**WORK TO COMPLETE**
Output the data that follows, keeping every line identical.

===== INPUT RECORDS =====

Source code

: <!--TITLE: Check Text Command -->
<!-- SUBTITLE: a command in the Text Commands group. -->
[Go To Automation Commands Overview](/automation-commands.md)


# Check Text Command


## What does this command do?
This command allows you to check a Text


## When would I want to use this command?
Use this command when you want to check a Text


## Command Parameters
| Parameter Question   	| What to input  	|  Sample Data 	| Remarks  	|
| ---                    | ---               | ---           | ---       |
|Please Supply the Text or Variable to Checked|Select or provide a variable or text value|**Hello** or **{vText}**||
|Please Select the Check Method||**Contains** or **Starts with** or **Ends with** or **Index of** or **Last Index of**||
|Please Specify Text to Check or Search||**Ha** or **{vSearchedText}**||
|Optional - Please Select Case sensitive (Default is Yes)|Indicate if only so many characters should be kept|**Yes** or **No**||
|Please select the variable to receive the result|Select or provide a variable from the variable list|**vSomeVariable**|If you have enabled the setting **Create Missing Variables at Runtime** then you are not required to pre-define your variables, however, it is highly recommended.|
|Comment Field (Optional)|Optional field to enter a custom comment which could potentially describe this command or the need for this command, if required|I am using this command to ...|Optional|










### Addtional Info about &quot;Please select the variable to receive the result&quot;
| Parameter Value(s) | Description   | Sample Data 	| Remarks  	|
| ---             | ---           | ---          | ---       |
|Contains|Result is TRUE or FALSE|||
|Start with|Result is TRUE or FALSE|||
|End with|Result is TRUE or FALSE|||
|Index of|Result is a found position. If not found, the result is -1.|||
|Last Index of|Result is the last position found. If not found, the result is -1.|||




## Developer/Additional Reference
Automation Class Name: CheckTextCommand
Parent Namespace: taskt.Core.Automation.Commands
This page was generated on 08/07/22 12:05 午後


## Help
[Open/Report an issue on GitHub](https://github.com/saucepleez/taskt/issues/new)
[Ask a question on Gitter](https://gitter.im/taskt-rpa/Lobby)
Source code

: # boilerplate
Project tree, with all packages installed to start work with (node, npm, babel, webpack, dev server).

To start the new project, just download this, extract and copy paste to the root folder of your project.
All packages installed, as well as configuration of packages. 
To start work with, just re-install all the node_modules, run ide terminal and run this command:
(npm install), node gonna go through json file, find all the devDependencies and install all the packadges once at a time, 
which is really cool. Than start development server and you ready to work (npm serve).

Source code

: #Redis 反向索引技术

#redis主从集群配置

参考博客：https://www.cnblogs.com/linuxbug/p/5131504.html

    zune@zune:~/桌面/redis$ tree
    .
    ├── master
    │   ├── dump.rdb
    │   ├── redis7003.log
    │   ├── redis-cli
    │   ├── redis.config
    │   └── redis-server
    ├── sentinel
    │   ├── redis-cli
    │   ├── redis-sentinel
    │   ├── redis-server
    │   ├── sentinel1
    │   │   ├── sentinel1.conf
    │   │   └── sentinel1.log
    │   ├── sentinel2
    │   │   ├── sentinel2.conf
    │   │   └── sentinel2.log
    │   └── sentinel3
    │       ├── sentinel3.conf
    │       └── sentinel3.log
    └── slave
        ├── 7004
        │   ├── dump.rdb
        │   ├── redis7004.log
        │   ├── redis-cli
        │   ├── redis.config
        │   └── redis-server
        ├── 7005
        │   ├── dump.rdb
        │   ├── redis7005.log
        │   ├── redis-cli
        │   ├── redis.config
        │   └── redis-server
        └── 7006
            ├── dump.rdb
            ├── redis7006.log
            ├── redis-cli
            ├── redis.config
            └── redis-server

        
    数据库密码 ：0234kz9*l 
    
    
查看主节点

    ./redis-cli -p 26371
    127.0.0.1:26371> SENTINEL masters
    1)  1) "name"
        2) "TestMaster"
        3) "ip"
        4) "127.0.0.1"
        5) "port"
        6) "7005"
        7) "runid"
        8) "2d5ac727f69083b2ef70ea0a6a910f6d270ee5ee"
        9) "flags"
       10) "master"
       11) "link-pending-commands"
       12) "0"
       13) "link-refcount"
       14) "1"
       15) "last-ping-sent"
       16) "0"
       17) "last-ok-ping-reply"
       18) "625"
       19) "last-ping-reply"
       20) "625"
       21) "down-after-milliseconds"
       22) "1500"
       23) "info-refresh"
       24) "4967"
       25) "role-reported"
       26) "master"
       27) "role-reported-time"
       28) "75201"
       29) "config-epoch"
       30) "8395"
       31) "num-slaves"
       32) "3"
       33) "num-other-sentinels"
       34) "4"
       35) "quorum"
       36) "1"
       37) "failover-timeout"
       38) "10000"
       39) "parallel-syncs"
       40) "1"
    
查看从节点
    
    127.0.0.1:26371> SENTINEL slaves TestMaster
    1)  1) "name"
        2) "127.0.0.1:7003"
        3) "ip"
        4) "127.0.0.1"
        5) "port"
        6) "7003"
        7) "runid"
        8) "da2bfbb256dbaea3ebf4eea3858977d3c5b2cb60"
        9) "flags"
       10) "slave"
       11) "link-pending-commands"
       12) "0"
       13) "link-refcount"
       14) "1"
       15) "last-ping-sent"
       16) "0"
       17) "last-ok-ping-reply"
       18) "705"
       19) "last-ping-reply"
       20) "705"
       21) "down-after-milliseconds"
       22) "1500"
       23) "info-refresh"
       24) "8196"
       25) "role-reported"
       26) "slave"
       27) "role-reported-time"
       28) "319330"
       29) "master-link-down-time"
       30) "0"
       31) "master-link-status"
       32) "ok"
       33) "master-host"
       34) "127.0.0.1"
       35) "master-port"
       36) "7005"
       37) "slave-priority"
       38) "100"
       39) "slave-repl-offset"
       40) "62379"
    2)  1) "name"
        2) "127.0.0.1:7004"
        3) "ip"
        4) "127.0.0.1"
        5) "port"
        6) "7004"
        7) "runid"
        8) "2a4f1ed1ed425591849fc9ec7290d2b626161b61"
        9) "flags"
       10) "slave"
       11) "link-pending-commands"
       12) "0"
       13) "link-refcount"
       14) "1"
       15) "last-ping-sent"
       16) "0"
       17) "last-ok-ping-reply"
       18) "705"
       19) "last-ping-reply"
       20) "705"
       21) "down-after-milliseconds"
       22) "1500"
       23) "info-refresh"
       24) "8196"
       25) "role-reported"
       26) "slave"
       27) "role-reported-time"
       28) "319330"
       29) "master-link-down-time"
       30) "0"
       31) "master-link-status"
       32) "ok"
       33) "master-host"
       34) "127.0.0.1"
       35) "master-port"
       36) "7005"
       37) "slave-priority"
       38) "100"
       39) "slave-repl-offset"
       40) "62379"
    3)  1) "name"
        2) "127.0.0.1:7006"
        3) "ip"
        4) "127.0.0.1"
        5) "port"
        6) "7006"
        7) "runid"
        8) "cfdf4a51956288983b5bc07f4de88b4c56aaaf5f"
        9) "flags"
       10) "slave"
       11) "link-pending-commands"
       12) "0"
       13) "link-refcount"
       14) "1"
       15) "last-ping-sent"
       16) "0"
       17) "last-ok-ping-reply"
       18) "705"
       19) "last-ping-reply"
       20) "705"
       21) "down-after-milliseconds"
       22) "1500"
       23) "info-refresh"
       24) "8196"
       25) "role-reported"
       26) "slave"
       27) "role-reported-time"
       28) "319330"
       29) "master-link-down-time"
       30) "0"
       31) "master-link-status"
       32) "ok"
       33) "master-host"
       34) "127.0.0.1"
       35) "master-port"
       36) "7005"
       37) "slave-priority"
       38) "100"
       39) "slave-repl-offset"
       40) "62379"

=====

**WRITTEN RESPONSE**
Source code

: <!--TITLE: Check Text Command -->
<!-- SUBTITLE: a command in the Text Commands group. -->
[Go To Automation Commands Overview](/automation-commands.md)


# Check Text Command


## What does this command do?
This command allows you to check a Text


## When would I want to use this command?
Use this command when you want to check a Text


## Command Parameters
| Parameter Question   	| What to input  	|  Sample Data 	| Remarks  	|
| ---                    | ---               | ---           | ---       |
|Please Supply the Text or Variable to Checked|Select or provide a variable or text value|**Hello** or **{vText}**||
|Please Select the Check Method||**Contains** or **Starts with** or **Ends with** or **Index of** or **Last Index of**||
|Please Specify Text to Check or Search||**Ha** or **{vSearchedText}**||
|Optional - Please Select Case sensitive (Default is Yes)|Indicate if only so many characters should be kept|**Yes** or **No**||
|Please select the variable to receive the result|Select or provide a variable from the variable list|**vSomeVariable**|If you have enabled the setting **Create Missing Variables at Runtime** then you are not required to pre-define your variables, however, it is highly recommended.|
|Comment Field (Optional)|Optional field to enter a custom comment which could potentially describe this command or the need for this command, if required|I am using this command to ...|Optional|










### Addtional Info about &quot;Please select the variable to receive the result&quot;
| Parameter Value(s) | Description   | Sample Data 	| Remarks  	|
| ---             | ---           | ---          | ---       |
|Contains|Result is TRUE or FALSE|||
|Start with|Result is TRUE or FALSE|||
|End with|Result is TRUE or FALSE|||
|Index of|Result is a found position. If not found, the result is -1.|||
|Last Index of|Result is the last position found. If not found, the result is -1.|||




## Developer/Additional Reference
Automation Class Name: CheckTextCommand
Parent Namespace: taskt.Core.Automation.Commands
This page was generated on 08/07/22 12:05 午後


## Help
[Open/Report an issue on GitHub](https://github.com/saucepleez/taskt/issues/new)
[Ask a question on Gitter](https://gitter.im/taskt-rpa/Lobby)
Source code

: # boilerplate
Project tree, with all packages installed to start work with (node, npm, babel, webpack, dev server).

To start the new project, just download this, extract and copy paste to the root folder of your project.
All packages installed, as well as configuration of packages. 
To start work with, just re-install all the node_modules, run ide terminal and run this command:
(npm install), node gonna go through json file, find all the devDependencies and install all the packadges once at a time, 
which is really cool. Than start development server and you ready to work (npm serve).

Source code

: #Redis 反向索引技术

#redis主从集群配置

参考博客：https://www.cnblogs.com/linuxbug/p/5131504.html

    zune@zune:~/桌面/redis$ tree
    .
    ├── master
    │   ├── dump.rdb
    │   ├── redis7003.log
    │   ├── redis-cli
    │   ├── redis.config
    │   └── redis-server
    ├── sentinel
    │   ├── redis-cli
    │   ├── redis-sentinel
    │   ├── redis-server
    │   ├── sentinel1
    │   │   ├── sentinel1.conf
    │   │   └── sentinel1.log
    │   ├── sentinel2
    │   │   ├── sentinel2.conf
    │   │   └── sentinel2.log
    │   └── sentinel3
    │       ├── sentinel3.conf
    │       └── sentinel3.log
    └── slave
        ├── 7004
        │   ├── dump.rdb
        │   ├── redis7004.log
        │   ├── redis-cli
        │   ├── redis.config
        │   └── redis-server
        ├── 7005
        │   ├── dump.rdb
        │   ├── redis7005.log
        │   ├── redis-cli
        │   ├── redis.config
        │   └── redis-server
        └── 7006
            ├── dump.rdb
            ├── redis7006.log
            ├── redis-cli
            ├── redis.config
            └── redis-server

        
    数据库密码 ：0234kz9*l 
    
    
查看主节点

    ./redis-cli -p 26371
    127.0.0.1:26371> SENTINEL masters
    1)  1) "name"
        2) "TestMaster"
        3) "ip"
        4) "127.0.0.1"
        5) "port"
        6) "7005"
        7) "runid"
        8) "2d5ac727f69083b2ef70ea0a6a910f6d270ee5ee"
        9) "flags"
       10) "master"
       11) "link-pending-commands"
       12) "0"
       13) "link-refcount"
       14) "1"
       15) "last-ping-sent"
       16) "0"
       17) "last-ok-ping-reply"
       18) "625"
       19) "last-ping-reply"
       20) "625"
       21) "down-after-milliseconds"
       22) "1500"
       23) "info-refresh"
       24) "4967"
       25) "role-reported"
       26) "master"
       27) "role-reported-time"
       28) "75201"
       29) "config-epoch"
       30) "8395"
       31) "num-slaves"
       32) "3"
       33) "num-other-sentinels"
       34) "4"
       35) "quorum"
       36) "1"
       37) "failover-timeout"
       38) "10000"
       39) "parallel-syncs"
       40) "1"
    
查看从节点
    
    127.0.0.1:26371> SENTINEL slaves TestMaster
    1)  1) "name"
        2) "127.0.0.1:7003"
        3) "ip"
        4) "127.0.0.1"
        5) "port"
        6) "7003"
        7) "runid"
        8) "da2bfbb256dbaea3ebf4eea3858977d3c5b2cb60"
        9) "flags"
       10) "slave"
       11) "link-pending-commands"
       12) "0"
       13) "link-refcount"
       14) "1"
       15) "last-ping-sent"
       16) "0"
       17) "last-ok-ping-reply"
       18) "705"
       19) "last-ping-reply"
       20) "705"
       21) "down-after-milliseconds"
       22) "1500"
       23) "info-refresh"
       24) "8196"
       25) "role-reported"
       26) "slave"
       27) "role-reported-time"
       28) "319330"
       29) "master-link-down-time"
       30) "0"
       31) "master-link-status"
       32) "ok"
       33) "master-host"
       34) "127.0.0.1"
       35) "master-port"
       36) "7005"
       37) "slave-priority"
       38) "100"
       39) "slave-repl-offset"
       40) "62379"
    2)  1) "name"
        2) "127.0.0.1:7004"
        3) "ip"
        4) "127.0.0.1"
        5) "port"
        6) "7004"
        7) "runid"
        8) "2a4f1ed1ed425591849fc9ec7290d2b626161b61"
        9) "flags"
       10) "slave"
       11) "link-pending-commands"
       12) "0"
       13) "link-refcount"
       14) "1"
       15) "last-ping-sent"
       16) "0"
       17) "last-ok-ping-reply"
       18) "705"
       19) "last-ping-reply"
       20) "705"
       21) "down-after-milliseconds"
       22) "1500"
       23) "info-refresh"
       24) "8196"
       25) "role-reported"
       26) "slave"
       27) "role-reported-time"
       28) "319330"
       29) "master-link-down-time"
       30) "0"
       31) "master-link-status"
       32) "ok"
       33) "master-host"
       34) "127.0.0.1"
       35) "master-port"
       36) "7005"
       37) "slave-priority"
       38) "100"
       39) "slave-repl-offset"
       40) "62379"
    3)  1) "name"
        2) "127.0.0.1:7006"
        3) "ip"
        4) "127.0.0.1"
        5) "port"
        6) "7006"
        7) "runid"
        8) "cfdf4a51956288983b5bc07f4de88b4c56aaaf5f"
        9) "flags"
       10) "slave"
       11) "link-pending-commands"
       12) "0"
       13) "link-refcount"
       14) "1"
       15) "last-ping-sent"
       16) "0"
       17) "last-ok-ping-reply"
       18) "705"
       19) "last-ping-reply"
       20) "705"
       21) "down-after-milliseconds"
       22) "1500"
       23) "info-refresh"
       24) "8196"
       25) "role-reported"
       26) "slave"
       27) "role-reported-time"
       28) "319330"
       29) "master-link-down-time"
       30) "0"
       31) "master-link-status"
       32) "ok"
       33) "master-host"
       34) "127.0.0.1"
       35) "master-port"
       36) "7005"
       37) "slave-priority"
       38) "100"
       39) "slave-repl-offset"
       40) "62379"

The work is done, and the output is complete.